But yes, after many a touristy fumble, having to plead with other gas station customers to reveal the location of our rental car's lever that opens the little door over the gas cap (it was cleverly disguised as something that looked and was located where I'd expect a lever to adjust my SEAT), and then pleading anew for the secret wisdom that allows the pump to actually release gasoline (which was NOT on the directions), i.e. "We'uns iz frum ORE-I-GUN, an' aback thair, we didn't not NEVER pump no gas! Pleez, pleez, pleez, mister, kin ya shew us how t' DOO it?" --yes, after ALL of that and more, we did again set off in search of new adventures and did, in time, arrive at the Gorge Amphitheater, to there partake of musical mysteries.

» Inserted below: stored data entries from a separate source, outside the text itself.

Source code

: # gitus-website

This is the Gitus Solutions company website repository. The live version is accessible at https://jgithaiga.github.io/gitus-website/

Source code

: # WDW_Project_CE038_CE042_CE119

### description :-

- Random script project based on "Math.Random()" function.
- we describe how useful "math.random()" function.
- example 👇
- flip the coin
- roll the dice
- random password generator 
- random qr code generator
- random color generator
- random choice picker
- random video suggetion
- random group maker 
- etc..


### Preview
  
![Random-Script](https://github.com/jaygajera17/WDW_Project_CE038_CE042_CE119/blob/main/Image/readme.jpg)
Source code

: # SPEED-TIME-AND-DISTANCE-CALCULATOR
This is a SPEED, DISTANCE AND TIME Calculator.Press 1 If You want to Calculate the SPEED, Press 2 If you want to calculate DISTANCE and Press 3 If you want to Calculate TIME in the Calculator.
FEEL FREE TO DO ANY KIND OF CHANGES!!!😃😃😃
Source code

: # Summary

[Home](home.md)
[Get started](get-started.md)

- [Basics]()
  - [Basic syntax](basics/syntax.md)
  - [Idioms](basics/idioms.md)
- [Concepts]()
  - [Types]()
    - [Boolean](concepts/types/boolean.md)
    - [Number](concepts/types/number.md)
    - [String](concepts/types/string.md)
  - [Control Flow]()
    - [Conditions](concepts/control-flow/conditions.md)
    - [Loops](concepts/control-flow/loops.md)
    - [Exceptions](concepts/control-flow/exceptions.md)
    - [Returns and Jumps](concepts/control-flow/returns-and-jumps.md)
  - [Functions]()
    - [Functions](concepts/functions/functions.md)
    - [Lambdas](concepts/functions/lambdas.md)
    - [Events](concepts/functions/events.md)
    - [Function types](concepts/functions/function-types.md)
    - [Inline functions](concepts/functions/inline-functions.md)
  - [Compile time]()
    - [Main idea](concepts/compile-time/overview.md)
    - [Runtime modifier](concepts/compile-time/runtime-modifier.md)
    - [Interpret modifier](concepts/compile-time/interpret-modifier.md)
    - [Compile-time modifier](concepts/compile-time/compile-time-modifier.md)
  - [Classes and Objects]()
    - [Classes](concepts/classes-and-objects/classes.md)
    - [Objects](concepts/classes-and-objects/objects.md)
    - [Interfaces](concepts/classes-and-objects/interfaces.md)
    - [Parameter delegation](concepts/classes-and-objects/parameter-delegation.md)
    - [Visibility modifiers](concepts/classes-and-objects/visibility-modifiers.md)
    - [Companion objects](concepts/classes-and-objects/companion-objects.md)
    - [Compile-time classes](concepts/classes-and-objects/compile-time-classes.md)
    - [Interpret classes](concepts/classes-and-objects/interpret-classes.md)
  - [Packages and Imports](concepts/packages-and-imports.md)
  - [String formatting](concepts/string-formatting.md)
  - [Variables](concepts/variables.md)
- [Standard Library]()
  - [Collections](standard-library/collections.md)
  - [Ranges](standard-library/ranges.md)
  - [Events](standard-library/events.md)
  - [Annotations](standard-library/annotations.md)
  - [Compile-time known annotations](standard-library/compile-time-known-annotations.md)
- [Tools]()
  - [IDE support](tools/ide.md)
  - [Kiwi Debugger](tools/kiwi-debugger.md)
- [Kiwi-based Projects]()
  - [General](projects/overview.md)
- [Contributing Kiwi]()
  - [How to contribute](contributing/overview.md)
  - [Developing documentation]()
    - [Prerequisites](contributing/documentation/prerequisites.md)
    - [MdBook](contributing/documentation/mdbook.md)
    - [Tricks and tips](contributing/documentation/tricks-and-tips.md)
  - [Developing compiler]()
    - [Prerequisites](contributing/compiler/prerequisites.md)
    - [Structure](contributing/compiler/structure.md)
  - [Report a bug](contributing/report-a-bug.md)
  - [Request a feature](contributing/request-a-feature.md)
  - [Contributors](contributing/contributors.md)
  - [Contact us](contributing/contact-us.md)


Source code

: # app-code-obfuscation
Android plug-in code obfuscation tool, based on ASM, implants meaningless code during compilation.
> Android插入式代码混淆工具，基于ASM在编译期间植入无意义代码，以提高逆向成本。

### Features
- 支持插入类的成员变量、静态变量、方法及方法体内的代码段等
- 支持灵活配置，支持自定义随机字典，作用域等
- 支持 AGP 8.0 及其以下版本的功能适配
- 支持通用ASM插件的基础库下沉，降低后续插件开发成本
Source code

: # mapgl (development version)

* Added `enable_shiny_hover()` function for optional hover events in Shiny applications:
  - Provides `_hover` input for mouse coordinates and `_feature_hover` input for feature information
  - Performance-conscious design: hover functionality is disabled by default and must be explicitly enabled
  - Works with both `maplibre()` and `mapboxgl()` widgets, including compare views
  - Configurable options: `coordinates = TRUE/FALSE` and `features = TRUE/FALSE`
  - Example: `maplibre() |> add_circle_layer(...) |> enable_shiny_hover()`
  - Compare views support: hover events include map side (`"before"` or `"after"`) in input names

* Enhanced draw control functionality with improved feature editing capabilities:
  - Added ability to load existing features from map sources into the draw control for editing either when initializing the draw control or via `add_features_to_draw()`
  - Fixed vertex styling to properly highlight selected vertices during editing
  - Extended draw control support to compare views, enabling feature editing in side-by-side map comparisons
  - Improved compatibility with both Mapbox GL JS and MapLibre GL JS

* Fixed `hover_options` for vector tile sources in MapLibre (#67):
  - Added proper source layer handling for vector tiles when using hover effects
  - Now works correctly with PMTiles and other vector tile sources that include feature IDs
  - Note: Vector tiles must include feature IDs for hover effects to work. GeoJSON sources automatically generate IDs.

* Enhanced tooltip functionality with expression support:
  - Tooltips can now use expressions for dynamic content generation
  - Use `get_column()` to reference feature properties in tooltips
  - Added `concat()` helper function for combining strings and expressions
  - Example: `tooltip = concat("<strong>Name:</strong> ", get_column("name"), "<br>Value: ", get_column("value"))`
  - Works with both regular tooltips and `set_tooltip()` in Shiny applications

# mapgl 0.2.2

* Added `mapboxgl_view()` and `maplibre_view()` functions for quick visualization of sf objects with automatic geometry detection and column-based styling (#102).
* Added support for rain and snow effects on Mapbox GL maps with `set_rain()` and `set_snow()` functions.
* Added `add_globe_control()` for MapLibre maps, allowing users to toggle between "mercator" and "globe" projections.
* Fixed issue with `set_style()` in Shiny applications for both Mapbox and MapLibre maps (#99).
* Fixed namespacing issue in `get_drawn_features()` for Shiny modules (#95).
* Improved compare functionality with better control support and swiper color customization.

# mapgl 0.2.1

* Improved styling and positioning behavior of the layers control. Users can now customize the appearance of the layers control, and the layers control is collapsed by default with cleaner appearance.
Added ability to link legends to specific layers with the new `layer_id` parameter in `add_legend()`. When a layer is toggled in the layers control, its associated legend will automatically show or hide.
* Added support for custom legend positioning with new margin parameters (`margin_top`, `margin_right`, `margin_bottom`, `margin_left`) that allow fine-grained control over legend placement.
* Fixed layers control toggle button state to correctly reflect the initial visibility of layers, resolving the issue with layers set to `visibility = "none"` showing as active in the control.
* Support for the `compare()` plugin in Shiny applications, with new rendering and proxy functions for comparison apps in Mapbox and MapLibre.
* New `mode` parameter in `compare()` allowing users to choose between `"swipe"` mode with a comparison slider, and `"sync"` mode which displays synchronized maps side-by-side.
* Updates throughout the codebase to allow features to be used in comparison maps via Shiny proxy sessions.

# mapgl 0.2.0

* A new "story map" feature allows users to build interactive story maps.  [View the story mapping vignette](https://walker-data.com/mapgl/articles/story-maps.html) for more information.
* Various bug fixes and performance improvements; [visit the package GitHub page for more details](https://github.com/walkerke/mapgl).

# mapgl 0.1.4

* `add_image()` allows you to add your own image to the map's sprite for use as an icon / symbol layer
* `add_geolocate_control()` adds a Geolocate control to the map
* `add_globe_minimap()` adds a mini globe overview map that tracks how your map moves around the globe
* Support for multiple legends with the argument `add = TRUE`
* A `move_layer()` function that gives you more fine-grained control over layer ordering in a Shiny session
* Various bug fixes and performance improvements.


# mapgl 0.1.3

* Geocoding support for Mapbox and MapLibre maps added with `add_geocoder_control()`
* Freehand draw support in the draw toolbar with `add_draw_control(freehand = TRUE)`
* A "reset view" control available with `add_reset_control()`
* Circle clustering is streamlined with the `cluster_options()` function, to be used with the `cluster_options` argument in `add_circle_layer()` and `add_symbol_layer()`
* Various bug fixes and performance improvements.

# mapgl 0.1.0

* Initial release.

Mysteries, the first of which was, have you EVER seen such a CITY of outdoor POTTIES? And WHY don't they SMELL really bad?? Has Better Living Through Chemistry really come up with some extraordinary chemical (capable of destroying all life on earth, right down to E.Coli and beyoooond?) ...or do Bob Dylan fans and Baby Dead Heads just poop and piss cleaner and more odor-free than the ordinary ilk? Perhaps I really HAD arrived at some NIRVANA OF THE OUTDOOR POTTY!

(In fact, being the ultimate cynic, I had brought a complete roll of toilet paper along in my backpack, but in actuality, there was EVEN toilet paper in these Super Pooper Palaces!)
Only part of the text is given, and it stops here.